Tiba-tiba pintunya roboh hanya dengan sentuhan telapak tangan Hellios. Pada saat itu aku merasa ada sesuatu yang aneh padanya, seperti ucapan yang tertahan dan aura gelap yang tiba-tiba muncul dari Hellios namun menghilang dengan secepat kilat. Tidak hanya aku yang merasa ganjil oleh sikapnya yang tiba-tiba dingin, kurasa Egg Boy juga merasakannya.

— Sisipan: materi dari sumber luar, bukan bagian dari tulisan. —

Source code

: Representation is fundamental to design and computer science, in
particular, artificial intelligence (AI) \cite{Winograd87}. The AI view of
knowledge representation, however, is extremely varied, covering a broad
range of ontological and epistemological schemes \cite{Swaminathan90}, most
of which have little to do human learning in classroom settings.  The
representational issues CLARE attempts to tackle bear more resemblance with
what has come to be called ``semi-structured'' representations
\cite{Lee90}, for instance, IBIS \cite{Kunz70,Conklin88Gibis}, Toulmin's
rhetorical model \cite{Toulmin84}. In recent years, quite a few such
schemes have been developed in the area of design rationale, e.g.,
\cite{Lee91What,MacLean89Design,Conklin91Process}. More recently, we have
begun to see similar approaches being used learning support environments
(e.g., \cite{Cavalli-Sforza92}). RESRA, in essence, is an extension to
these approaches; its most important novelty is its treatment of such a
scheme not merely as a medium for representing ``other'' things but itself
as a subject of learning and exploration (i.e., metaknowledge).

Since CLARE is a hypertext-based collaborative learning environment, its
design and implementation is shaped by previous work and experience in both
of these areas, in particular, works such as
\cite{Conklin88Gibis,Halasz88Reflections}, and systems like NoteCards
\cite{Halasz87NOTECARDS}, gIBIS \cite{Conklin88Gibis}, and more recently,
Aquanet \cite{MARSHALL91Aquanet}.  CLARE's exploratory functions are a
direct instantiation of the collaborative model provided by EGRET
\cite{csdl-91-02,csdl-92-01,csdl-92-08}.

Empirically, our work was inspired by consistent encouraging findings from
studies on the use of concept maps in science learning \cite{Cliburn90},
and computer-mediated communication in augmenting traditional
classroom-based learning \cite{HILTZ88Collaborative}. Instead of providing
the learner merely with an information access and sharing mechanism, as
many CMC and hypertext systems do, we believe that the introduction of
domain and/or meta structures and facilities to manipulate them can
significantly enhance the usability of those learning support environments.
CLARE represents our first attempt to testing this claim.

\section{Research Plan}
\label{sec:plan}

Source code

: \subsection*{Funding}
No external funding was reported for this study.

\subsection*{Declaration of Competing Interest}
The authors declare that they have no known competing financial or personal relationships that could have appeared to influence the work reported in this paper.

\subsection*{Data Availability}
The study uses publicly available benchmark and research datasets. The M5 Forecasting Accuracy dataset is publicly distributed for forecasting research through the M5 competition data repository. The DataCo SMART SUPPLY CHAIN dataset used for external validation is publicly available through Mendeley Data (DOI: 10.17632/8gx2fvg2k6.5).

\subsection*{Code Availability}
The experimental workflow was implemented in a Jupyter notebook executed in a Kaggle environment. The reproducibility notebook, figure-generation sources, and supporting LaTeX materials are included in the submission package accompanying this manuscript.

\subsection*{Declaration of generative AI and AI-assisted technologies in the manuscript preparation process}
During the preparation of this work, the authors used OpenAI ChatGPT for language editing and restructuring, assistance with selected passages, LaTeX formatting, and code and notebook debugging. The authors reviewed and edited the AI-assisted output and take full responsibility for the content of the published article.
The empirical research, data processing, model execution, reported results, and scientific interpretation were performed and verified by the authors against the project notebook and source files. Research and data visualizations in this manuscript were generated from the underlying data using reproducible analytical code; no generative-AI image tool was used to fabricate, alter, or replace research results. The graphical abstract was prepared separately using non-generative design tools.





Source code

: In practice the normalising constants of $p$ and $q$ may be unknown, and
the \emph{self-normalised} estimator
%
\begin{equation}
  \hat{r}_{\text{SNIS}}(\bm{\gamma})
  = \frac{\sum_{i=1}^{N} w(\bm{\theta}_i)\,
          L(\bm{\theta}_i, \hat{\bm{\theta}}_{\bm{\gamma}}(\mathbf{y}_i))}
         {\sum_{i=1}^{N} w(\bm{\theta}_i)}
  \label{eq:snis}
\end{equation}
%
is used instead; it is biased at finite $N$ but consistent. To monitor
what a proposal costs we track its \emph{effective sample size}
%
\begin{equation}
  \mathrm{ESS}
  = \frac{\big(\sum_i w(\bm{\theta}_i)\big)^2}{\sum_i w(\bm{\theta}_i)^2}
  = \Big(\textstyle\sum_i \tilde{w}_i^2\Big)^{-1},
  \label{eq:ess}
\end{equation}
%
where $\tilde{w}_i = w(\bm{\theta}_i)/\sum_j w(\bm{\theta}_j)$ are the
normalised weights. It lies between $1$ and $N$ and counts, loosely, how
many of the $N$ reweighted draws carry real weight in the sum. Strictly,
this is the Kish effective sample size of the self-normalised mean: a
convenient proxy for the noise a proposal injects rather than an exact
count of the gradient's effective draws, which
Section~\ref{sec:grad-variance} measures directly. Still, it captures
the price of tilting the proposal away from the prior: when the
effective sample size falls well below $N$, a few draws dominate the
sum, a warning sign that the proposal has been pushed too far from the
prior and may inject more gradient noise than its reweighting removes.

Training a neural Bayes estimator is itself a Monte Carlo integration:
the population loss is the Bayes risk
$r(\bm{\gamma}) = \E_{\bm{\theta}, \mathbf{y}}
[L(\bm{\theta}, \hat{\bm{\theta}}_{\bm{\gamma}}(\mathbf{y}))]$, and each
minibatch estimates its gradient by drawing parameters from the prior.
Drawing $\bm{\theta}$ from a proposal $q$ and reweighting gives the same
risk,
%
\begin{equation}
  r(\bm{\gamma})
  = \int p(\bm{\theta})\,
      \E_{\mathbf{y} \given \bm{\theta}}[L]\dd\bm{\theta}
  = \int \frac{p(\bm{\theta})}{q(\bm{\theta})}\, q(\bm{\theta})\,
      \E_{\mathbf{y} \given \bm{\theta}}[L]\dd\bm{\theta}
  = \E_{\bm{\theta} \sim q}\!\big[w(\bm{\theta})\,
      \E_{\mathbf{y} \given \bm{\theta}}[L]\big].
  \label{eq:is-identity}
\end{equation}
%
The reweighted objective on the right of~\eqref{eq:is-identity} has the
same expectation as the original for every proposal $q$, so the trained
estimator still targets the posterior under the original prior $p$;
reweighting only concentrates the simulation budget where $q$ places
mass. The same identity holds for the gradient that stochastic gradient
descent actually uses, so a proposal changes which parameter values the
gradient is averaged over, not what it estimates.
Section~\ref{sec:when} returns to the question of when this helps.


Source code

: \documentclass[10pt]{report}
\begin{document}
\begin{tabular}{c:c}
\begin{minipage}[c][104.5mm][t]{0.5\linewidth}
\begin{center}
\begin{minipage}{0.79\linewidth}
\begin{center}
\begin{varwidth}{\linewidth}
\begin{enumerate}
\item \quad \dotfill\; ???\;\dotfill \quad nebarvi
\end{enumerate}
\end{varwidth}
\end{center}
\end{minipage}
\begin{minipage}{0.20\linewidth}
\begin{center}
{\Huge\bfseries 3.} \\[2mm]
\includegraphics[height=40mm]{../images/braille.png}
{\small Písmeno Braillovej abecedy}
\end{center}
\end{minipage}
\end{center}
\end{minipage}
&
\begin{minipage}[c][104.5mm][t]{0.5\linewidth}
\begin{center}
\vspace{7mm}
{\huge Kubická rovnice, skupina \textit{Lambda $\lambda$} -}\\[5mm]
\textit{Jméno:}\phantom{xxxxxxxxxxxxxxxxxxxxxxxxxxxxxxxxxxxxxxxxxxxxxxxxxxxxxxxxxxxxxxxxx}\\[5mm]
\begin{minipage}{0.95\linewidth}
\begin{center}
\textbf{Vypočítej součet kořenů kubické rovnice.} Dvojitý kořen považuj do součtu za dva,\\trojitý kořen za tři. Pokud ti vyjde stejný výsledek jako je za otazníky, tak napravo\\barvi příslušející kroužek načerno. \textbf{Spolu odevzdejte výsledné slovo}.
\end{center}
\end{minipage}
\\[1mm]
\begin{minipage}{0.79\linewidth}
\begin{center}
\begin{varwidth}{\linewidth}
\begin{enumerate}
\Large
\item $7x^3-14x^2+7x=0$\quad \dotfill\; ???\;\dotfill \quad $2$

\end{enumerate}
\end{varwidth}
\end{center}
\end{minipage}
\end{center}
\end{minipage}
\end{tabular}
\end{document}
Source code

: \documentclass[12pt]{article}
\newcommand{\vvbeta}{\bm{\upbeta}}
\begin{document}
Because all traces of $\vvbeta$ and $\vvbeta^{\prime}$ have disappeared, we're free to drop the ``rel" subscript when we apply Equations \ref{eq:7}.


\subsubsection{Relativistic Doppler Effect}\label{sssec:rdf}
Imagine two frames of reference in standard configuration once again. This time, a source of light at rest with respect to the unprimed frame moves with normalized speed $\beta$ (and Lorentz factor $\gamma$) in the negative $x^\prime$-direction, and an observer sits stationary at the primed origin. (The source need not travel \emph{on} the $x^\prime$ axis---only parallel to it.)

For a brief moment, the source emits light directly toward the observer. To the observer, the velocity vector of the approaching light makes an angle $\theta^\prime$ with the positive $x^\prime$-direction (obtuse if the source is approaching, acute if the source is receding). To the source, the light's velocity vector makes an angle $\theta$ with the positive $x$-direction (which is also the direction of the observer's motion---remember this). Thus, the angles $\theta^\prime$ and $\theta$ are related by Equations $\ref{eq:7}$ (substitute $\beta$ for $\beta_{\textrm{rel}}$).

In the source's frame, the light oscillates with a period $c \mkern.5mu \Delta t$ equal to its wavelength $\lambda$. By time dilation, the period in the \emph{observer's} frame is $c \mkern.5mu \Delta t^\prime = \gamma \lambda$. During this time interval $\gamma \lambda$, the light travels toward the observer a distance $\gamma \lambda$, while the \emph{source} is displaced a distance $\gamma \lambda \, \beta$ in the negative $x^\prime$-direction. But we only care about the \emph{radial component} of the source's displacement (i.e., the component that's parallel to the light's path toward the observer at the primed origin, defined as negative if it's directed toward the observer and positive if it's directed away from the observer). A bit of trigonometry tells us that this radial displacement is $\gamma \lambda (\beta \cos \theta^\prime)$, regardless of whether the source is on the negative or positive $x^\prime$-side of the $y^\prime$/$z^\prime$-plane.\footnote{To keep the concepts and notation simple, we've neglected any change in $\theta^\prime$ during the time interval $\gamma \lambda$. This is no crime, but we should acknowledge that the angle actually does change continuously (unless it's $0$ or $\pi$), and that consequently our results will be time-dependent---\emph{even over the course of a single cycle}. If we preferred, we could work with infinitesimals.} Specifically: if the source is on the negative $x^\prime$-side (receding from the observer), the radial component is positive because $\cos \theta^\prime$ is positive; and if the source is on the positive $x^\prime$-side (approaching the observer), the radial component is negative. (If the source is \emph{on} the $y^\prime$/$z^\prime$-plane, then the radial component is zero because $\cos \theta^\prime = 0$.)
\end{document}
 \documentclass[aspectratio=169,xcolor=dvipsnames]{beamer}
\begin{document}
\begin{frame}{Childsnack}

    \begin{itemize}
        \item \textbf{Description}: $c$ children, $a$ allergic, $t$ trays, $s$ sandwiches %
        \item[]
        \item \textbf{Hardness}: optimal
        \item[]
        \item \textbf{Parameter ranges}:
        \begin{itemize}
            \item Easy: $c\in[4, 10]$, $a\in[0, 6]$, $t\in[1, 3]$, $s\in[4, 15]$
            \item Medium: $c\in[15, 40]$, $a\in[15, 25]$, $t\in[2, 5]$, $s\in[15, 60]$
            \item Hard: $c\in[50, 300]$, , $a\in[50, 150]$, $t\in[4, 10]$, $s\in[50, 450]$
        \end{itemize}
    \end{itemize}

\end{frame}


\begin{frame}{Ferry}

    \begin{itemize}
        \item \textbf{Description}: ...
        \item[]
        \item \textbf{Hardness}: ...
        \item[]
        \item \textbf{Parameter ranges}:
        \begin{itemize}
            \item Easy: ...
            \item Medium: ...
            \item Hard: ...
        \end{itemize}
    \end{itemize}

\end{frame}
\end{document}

Kini Hellios berjalan memasuki kamar dan melepaskan kayu yang memasung kaki orang tersebut hanya dengan modal kekuatan jari-jemari. “Sekarang Paman bebas,” ucapnya.

“Hey! Apa yang telah kau lakukan! Kenapa kau melepaskan pasungnya!”

“Aih!? Bukankah alat pasung ini yang telah membuat Paman terkekang?”

“Aku sudah susah payah membuat kayu penghalang pintu dan juga pasung ini, kau menghancurkan keduanya dengan mudahnya!” teriaknya marah.

“Apa kau waras!?” sahut Hellios sembari menjatuhkan diri ke lantai karena merasa kaget dan aneh dengan apa yang diucapkan seseorang paman itu.